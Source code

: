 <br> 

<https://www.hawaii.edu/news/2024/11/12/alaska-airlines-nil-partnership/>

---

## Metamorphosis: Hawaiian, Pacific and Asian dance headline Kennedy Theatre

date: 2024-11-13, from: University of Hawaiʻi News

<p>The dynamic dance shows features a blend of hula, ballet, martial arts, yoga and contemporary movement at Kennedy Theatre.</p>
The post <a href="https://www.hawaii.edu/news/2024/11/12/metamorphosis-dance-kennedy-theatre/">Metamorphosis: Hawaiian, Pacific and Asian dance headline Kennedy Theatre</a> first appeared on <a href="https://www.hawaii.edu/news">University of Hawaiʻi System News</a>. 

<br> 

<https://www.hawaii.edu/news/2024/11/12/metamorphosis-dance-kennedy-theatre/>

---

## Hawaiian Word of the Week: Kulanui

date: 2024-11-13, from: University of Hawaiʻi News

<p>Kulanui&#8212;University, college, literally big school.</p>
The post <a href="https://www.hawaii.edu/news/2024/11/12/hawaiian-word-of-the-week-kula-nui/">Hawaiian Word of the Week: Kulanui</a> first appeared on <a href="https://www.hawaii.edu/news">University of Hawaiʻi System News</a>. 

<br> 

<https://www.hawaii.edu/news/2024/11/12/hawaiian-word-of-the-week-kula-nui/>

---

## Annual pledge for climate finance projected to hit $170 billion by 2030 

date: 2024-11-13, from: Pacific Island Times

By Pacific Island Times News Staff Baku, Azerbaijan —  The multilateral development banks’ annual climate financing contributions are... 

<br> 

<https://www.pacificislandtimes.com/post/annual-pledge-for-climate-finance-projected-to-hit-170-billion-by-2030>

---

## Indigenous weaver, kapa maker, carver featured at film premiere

◆ **Your objective**
Everything from the line containing "By Pacific Island" to the end of the listing above must be returned exactly. Both end lines belong in it.

◆ **Your response**
By Pacific Island Times News Staff Baku, Azerbaijan —  The multilateral development banks’ annual climate financing contributions are... 

<br> 

<https://www.pacificislandtimes.com/post/annual-pledge-for-climate-finance-projected-to-hit-170-billion-by-2030>

---

## Indigenous weaver, kapa maker, carver featured at film premiere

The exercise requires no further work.